### [Task description]
The full listing, word for word and free of images, is the expected result.

### [Data for analysis]
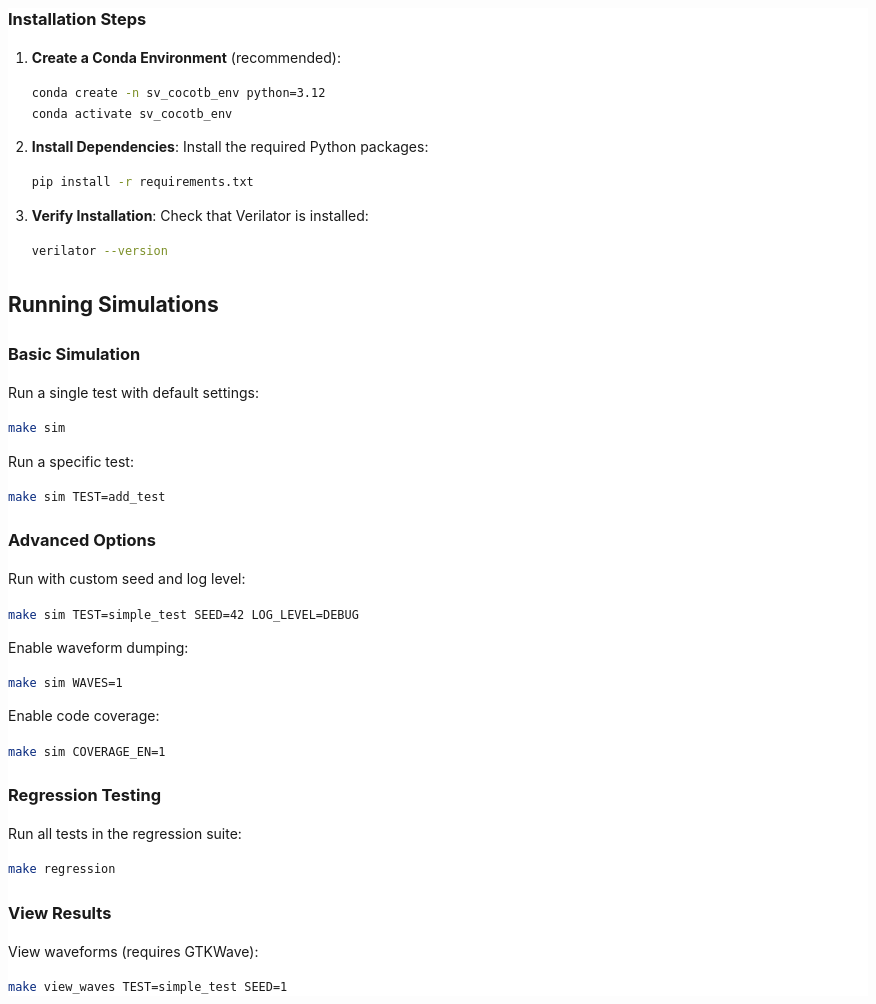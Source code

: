 ### Installation Steps

1. **Create a Conda Environment** (recommended):
   ```bash
   conda create -n sv_cocotb_env python=3.12
   conda activate sv_cocotb_env
   ```

2. **Install Dependencies**:
   Install the required Python packages:
   ```bash
   pip install -r requirements.txt
   ```

3. **Verify Installation**:
   Check that Verilator is installed:
   ```bash
   verilator --version
   ```

## Running Simulations

### Basic Simulation
Run a single test with default settings:
```bash
make sim
```

Run a specific test:
```bash
make sim TEST=add_test
```

### Advanced Options
Run with custom seed and log level:
```bash
make sim TEST=simple_test SEED=42 LOG_LEVEL=DEBUG
```

Enable waveform dumping:
```bash
make sim WAVES=1
```

Enable code coverage:
```bash
make sim COVERAGE_EN=1
```

### Regression Testing
Run all tests in the regression suite:
```bash
make regression
```

### View Results
View waveforms (requires GTKWave):
```bash
make view_waves TEST=simple_test SEED=1
```

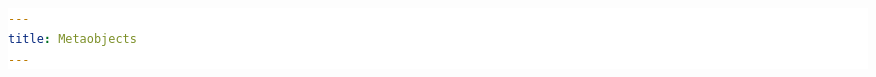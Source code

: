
 ```yaml
---
title: Metaobjects
---
```


<div class="video-wrapper">
    <iframe width="100%" height="100%" src="https://www.youtube.com/embed/umPT10iToKU?si=oGcnxgA36ue2FhBs" title="YouTube video player" frameborder="0" allow="accelerometer; autoplay; clipboard-write; encrypted-media; gyroscope; picture-in-picture; web-share" allowfullscreen="true"></iframe>
</div>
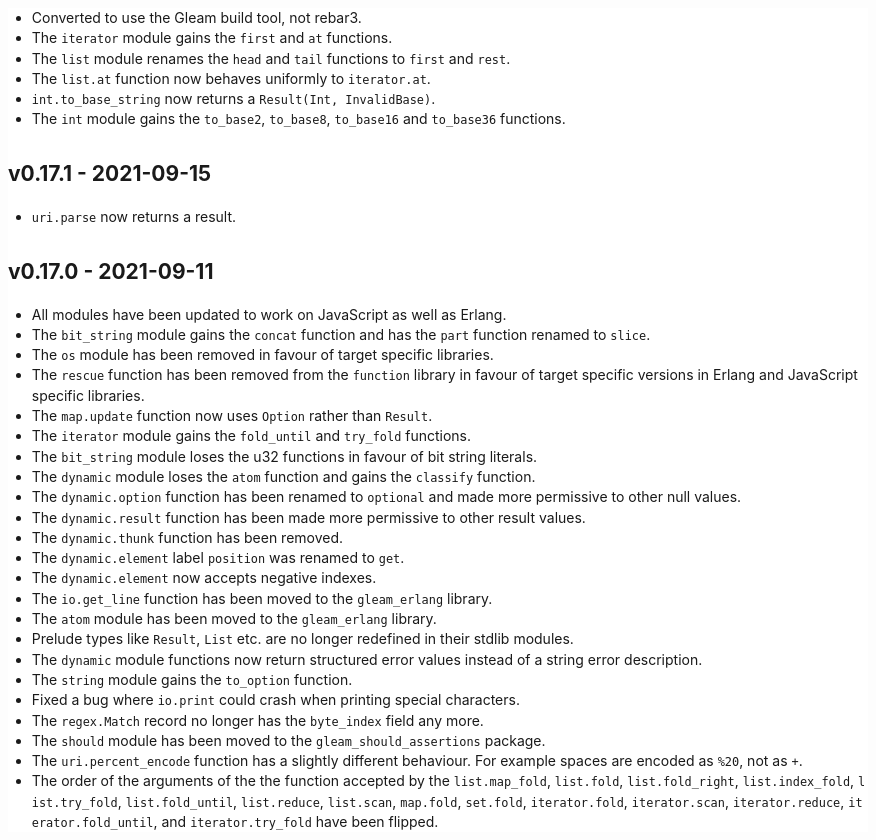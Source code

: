 - Converted to use the Gleam build tool, not rebar3.
- The `iterator` module gains the `first` and `at` functions.
- The `list` module renames the `head` and `tail` functions to `first` and
  `rest`.
- The `list.at` function now behaves uniformly to `iterator.at`.
- `int.to_base_string` now returns a `Result(Int, InvalidBase)`.
- The `int` module gains the `to_base2`, `to_base8`, `to_base16` and `to_base36`
  functions.

## v0.17.1 - 2021-09-15

- `uri.parse` now returns a result.

## v0.17.0 - 2021-09-11

- All modules have been updated to work on JavaScript as well as Erlang.
- The `bit_string` module gains the `concat` function and has the `part`
  function renamed to `slice`.
- The `os` module has been removed in favour of target specific libraries.
- The `rescue` function has been removed from the `function` library in favour
  of target specific versions in Erlang and JavaScript specific libraries.
- The `map.update` function now uses `Option` rather than `Result`.
- The `iterator` module gains the `fold_until` and `try_fold` functions.
- The `bit_string` module loses the u32 functions in favour of bit string
  literals.
- The `dynamic` module loses the `atom` function and gains the `classify`
  function.
- The `dynamic.option` function has been renamed to `optional` and made more
  permissive to other null values.
- The `dynamic.result` function has been made more permissive to other result
  values.
- The `dynamic.thunk` function has been removed.
- The `dynamic.element` label `position` was renamed to `get`.
- The `dynamic.element` now accepts negative indexes.
- The `io.get_line` function has been moved to the `gleam_erlang` library.
- The `atom` module has been moved to the `gleam_erlang` library.
- Prelude types like `Result`, `List` etc. are no longer redefined in their
  stdlib modules.
- The `dynamic` module functions now return structured error values instead of a
  string error description.
- The `string` module gains the `to_option` function.
- Fixed a bug where `io.print` could crash when printing special characters.
- The `regex.Match` record no longer has the `byte_index` field any more.
- The `should` module has been moved to the `gleam_should_assertions` package.
- The `uri.percent_encode` function has a slightly different behaviour. For
  example spaces are encoded as `%20`, not as `+`.
- The order of the arguments of the the function accepted by the
  `list.map_fold`, `list.fold`, `list.fold_right`, `list.index_fold`,
  `list.try_fold`, `list.fold_until`, `list.reduce`, `list.scan`, `map.fold`,
  `set.fold`, `iterator.fold`, `iterator.scan`, `iterator.reduce`,
  `iterator.fold_until`, and `iterator.try_fold` have been flipped.
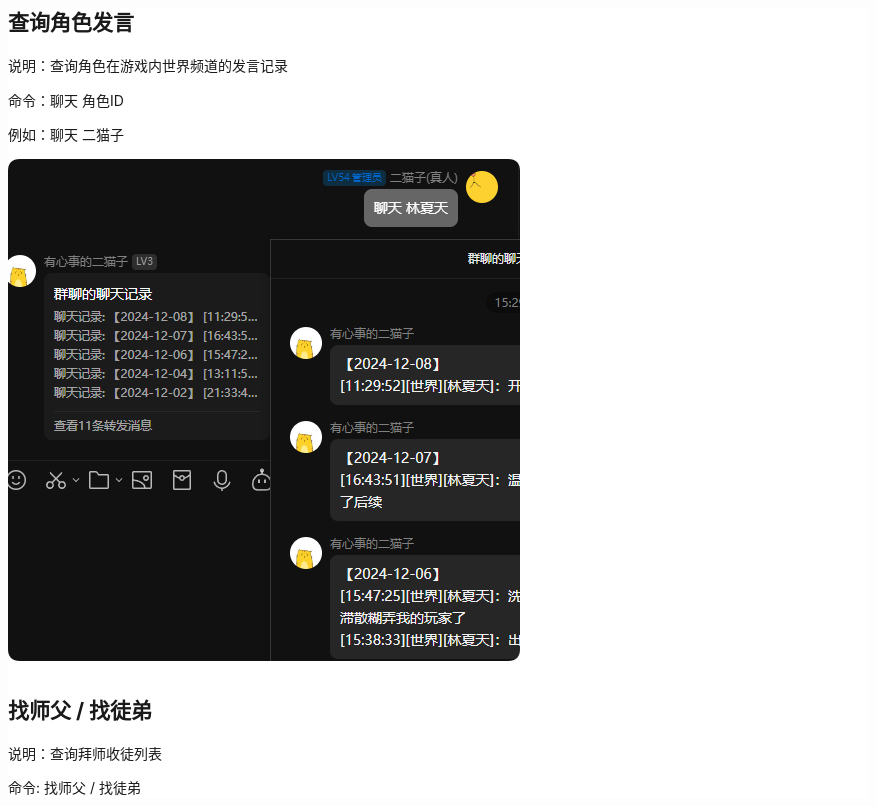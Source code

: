 ## 查询角色发言

说明：查询角色在游戏内世界频道的发言记录

命令：聊天 角色ID

例如：聊天 二猫子

![alt text](images/二猫子机器人使用说明/image-9.png)

## 找师父 / 找徒弟

说明：查询拜师收徒列表

命令: 找师父 / 找徒弟
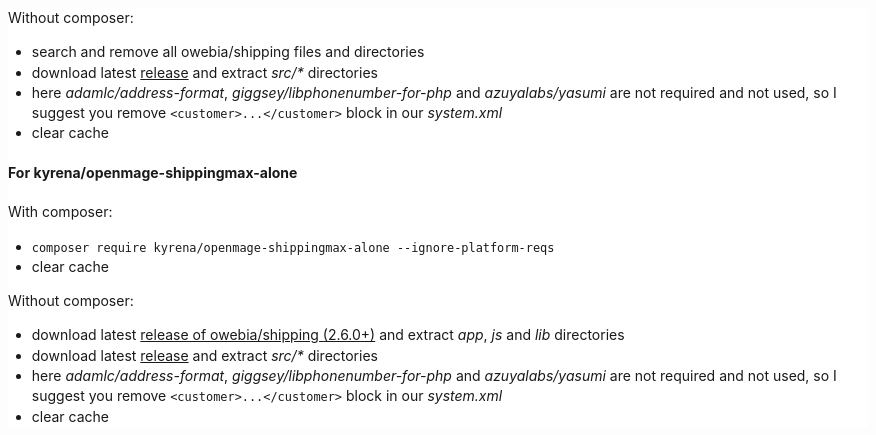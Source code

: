 Without composer:
- search and remove all owebia/shipping files and directories
- download latest [release](https://github.com/kyrena/openmage-shippingmax/releases) and extract _src/*_ directories
- here _adamlc/address-format_, _giggsey/libphonenumber-for-php_ and _azuyalabs/yasumi_ are not required and not used, so I suggest you remove `<customer>...</customer>` block in our _system.xml_
- clear cache

#### For kyrena/openmage-shippingmax-alone

With composer:
- `composer require kyrena/openmage-shippingmax-alone --ignore-platform-reqs`
- clear cache

Without composer:
- download latest [release of owebia/shipping (2.6.0+)](https://github.com/owebia/magento1-module-advanced-shipping) and extract _app_, _js_ and _lib_ directories
- download latest [release](https://github.com/kyrena/openmage-shippingmax-alone/releases) and extract _src/*_ directories
- here _adamlc/address-format_, _giggsey/libphonenumber-for-php_ and _azuyalabs/yasumi_ are not required and not used, so I suggest you remove `<customer>...</customer>` block in our _system.xml_
- clear cache
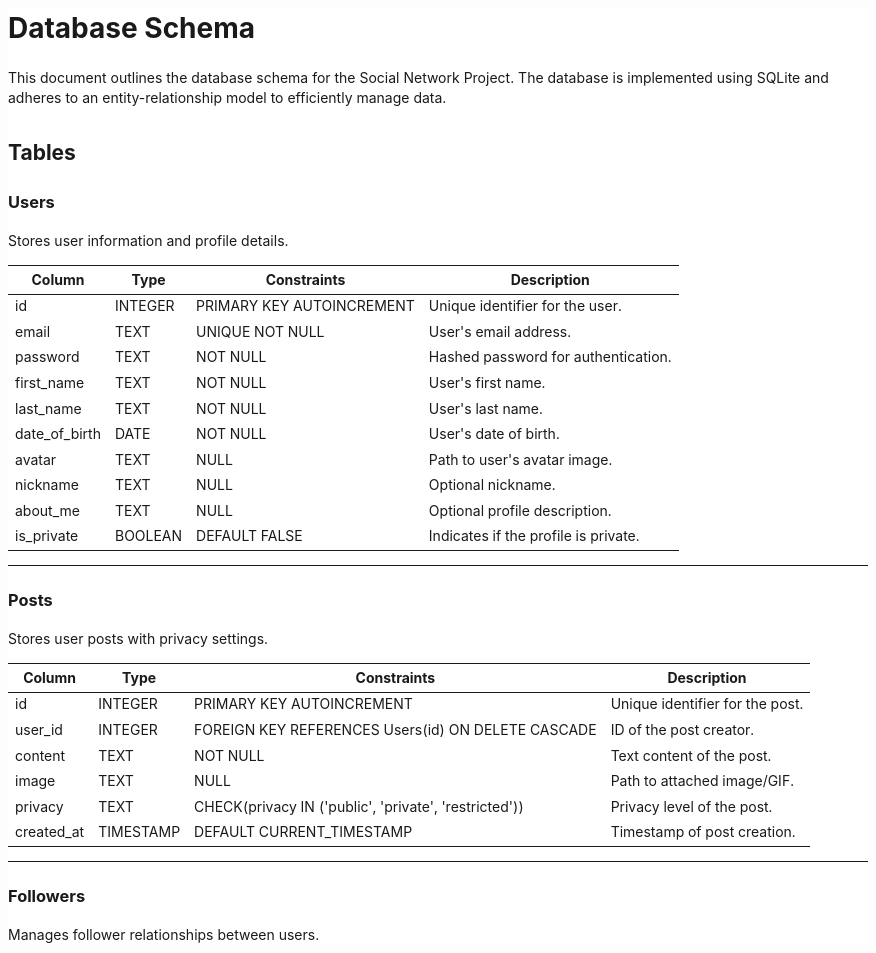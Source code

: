 # Database Schema

This document outlines the database schema for the Social Network Project. The database is implemented using SQLite and adheres to an entity-relationship model to efficiently manage data.

## Tables

### Users
Stores user information and profile details.

| Column         | Type       | Constraints           | Description                          |
|----------------|------------|-----------------------|--------------------------------------|
| id             | INTEGER    | PRIMARY KEY AUTOINCREMENT | Unique identifier for the user.     |
| email          | TEXT       | UNIQUE NOT NULL       | User's email address.               |
| password       | TEXT       | NOT NULL              | Hashed password for authentication. |
| first_name     | TEXT       | NOT NULL              | User's first name.                  |
| last_name      | TEXT       | NOT NULL              | User's last name.                   |
| date_of_birth  | DATE       | NOT NULL              | User's date of birth.               |
| avatar         | TEXT       | NULL                  | Path to user's avatar image.        |
| nickname       | TEXT       | NULL                  | Optional nickname.                  |
| about_me       | TEXT       | NULL                  | Optional profile description.       |
| is_private     | BOOLEAN    | DEFAULT FALSE         | Indicates if the profile is private.|

---

### Posts
Stores user posts with privacy settings.

| Column         | Type       | Constraints           | Description                          |
|----------------|------------|-----------------------|--------------------------------------|
| id             | INTEGER    | PRIMARY KEY AUTOINCREMENT | Unique identifier for the post.     |
| user_id        | INTEGER    | FOREIGN KEY REFERENCES Users(id) ON DELETE CASCADE | ID of the post creator.            |
| content        | TEXT       | NOT NULL              | Text content of the post.           |
| image          | TEXT       | NULL                  | Path to attached image/GIF.         |
| privacy        | TEXT       | CHECK(privacy IN ('public', 'private', 'restricted')) | Privacy level of the post. |
| created_at     | TIMESTAMP  | DEFAULT CURRENT_TIMESTAMP | Timestamp of post creation.         |

---

### Followers
Manages follower relationships between users.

### [Task solution]
Source code

: ### Installation Steps

1. **Create a Conda Environment** (recommended):
   ```bash
   conda create -n sv_cocotb_env python=3.12
   conda activate sv_cocotb_env
   ```

2. **Install Dependencies**:
   Install the required Python packages:
   ```bash
   pip install -r requirements.txt
   ```

3. **Verify Installation**:
   Check that Verilator is installed:
   ```bash
   verilator --version
   ```

## Running Simulations

### Basic Simulation
Run a single test with default settings:
```bash
make sim
```

Run a specific test:
```bash
make sim TEST=add_test
```

### Advanced Options
Run with custom seed and log level:
```bash
make sim TEST=simple_test SEED=42 LOG_LEVEL=DEBUG
```

Enable waveform dumping:
```bash
make sim WAVES=1
```

Enable code coverage:
```bash
make sim COVERAGE_EN=1
```

### Regression Testing
Run all tests in the regression suite:
```bash
make regression
```

### View Results
View waveforms (requires GTKWave):
```bash
make view_waves TEST=simple_test SEED=1
```

Source code

:
 ```yaml
---
title: Metaobjects
---
```


<div class="video-wrapper">
    <iframe width="100%" height="100%" src="https://www.youtube.com/embed/umPT10iToKU?si=oGcnxgA36ue2FhBs" title="YouTube video player" frameborder="0" allow="accelerometer; autoplay; clipboard-write; encrypted-media; gyroscope; picture-in-picture; web-share" allowfullscreen="true"></iframe>
</div>
Source code

: - Converted to use the Gleam build tool, not rebar3.
- The `iterator` module gains the `first` and `at` functions.
- The `list` module renames the `head` and `tail` functions to `first` and
  `rest`.
- The `list.at` function now behaves uniformly to `iterator.at`.
- `int.to_base_string` now returns a `Result(Int, InvalidBase)`.
- The `int` module gains the `to_base2`, `to_base8`, `to_base16` and `to_base36`
  functions.

## v0.17.1 - 2021-09-15

- `uri.parse` now returns a result.

## v0.17.0 - 2021-09-11

- All modules have been updated to work on JavaScript as well as Erlang.
- The `bit_string` module gains the `concat` function and has the `part`
  function renamed to `slice`.
- The `os` module has been removed in favour of target specific libraries.
- The `rescue` function has been removed from the `function` library in favour
  of target specific versions in Erlang and JavaScript specific libraries.
- The `map.update` function now uses `Option` rather than `Result`.
- The `iterator` module gains the `fold_until` and `try_fold` functions.
- The `bit_string` module loses the u32 functions in favour of bit string
  literals.
- The `dynamic` module loses the `atom` function and gains the `classify`
  function.
- The `dynamic.option` function has been renamed to `optional` and made more
  permissive to other null values.
- The `dynamic.result` function has been made more permissive to other result
  values.
- The `dynamic.thunk` function has been removed.
- The `dynamic.element` label `position` was renamed to `get`.
- The `dynamic.element` now accepts negative indexes.
- The `io.get_line` function has been moved to the `gleam_erlang` library.
- The `atom` module has been moved to the `gleam_erlang` library.
- Prelude types like `Result`, `List` etc. are no longer redefined in their
  stdlib modules.
- The `dynamic` module functions now return structured error values instead of a
  string error description.
- The `string` module gains the `to_option` function.
- Fixed a bug where `io.print` could crash when printing special characters.
- The `regex.Match` record no longer has the `byte_index` field any more.
- The `should` module has been moved to the `gleam_should_assertions` package.
- The `uri.percent_encode` function has a slightly different behaviour. For
  example spaces are encoded as `%20`, not as `+`.
- The order of the arguments of the the function accepted by the
  `list.map_fold`, `list.fold`, `list.fold_right`, `list.index_fold`,
  `list.try_fold`, `list.fold_until`, `list.reduce`, `list.scan`, `map.fold`,
  `set.fold`, `iterator.fold`, `iterator.scan`, `iterator.reduce`,
  `iterator.fold_until`, and `iterator.try_fold` have been flipped.
Source code

: ## 查询角色发言

说明：查询角色在游戏内世界频道的发言记录

命令：聊天 角色ID

例如：聊天 二猫子

![alt text](images/二猫子机器人使用说明/image-9.png)

## 找师父 / 找徒弟

说明：查询拜师收徒列表

命令: 找师父 / 找徒弟
Source code

: Without composer:
- search and remove all owebia/shipping files and directories
- download latest [release](https://github.com/kyrena/openmage-shippingmax/releases) and extract _src/*_ directories
- here _adamlc/address-format_, _giggsey/libphonenumber-for-php_ and _azuyalabs/yasumi_ are not required and not used, so I suggest you remove `<customer>...</customer>` block in our _system.xml_
- clear cache

#### For kyrena/openmage-shippingmax-alone

With composer:
- `composer require kyrena/openmage-shippingmax-alone --ignore-platform-reqs`
- clear cache

Without composer:
- download latest [release of owebia/shipping (2.6.0+)](https://github.com/owebia/magento1-module-advanced-shipping) and extract _app_, _js_ and _lib_ directories
- download latest [release](https://github.com/kyrena/openmage-shippingmax-alone/releases) and extract _src/*_ directories
- here _adamlc/address-format_, _giggsey/libphonenumber-for-php_ and _azuyalabs/yasumi_ are not required and not used, so I suggest you remove `<customer>...</customer>` block in our _system.xml_
- clear cache
Source code

: # Database Schema

This document outlines the database schema for the Social Network Project. The database is implemented using SQLite and adheres to an entity-relationship model to efficiently manage data.

## Tables

### Users
Stores user information and profile details.

| Column         | Type       | Constraints           | Description                          |
|----------------|------------|-----------------------|--------------------------------------|
| id             | INTEGER    | PRIMARY KEY AUTOINCREMENT | Unique identifier for the user.     |
| email          | TEXT       | UNIQUE NOT NULL       | User's email address.               |
| password       | TEXT       | NOT NULL              | Hashed password for authentication. |
| first_name     | TEXT       | NOT NULL              | User's first name.                  |
| last_name      | TEXT       | NOT NULL              | User's last name.                   |
| date_of_birth  | DATE       | NOT NULL              | User's date of birth.               |
| avatar         | TEXT       | NULL                  | Path to user's avatar image.        |
| nickname       | TEXT       | NULL                  | Optional nickname.                  |
| about_me       | TEXT       | NULL                  | Optional profile description.       |
| is_private     | BOOLEAN    | DEFAULT FALSE         | Indicates if the profile is private.|

---

### Posts
Stores user posts with privacy settings.

| Column         | Type       | Constraints           | Description                          |
|----------------|------------|-----------------------|--------------------------------------|
| id             | INTEGER    | PRIMARY KEY AUTOINCREMENT | Unique identifier for the post.     |
| user_id        | INTEGER    | FOREIGN KEY REFERENCES Users(id) ON DELETE CASCADE | ID of the post creator.            |
| content        | TEXT       | NOT NULL              | Text content of the post.           |
| image          | TEXT       | NULL                  | Path to attached image/GIF.         |
| privacy        | TEXT       | CHECK(privacy IN ('public', 'private', 'restricted')) | Privacy level of the post. |
| created_at     | TIMESTAMP  | DEFAULT CURRENT_TIMESTAMP | Timestamp of post creation.         |

---

### Followers
Manages follower relationships between users.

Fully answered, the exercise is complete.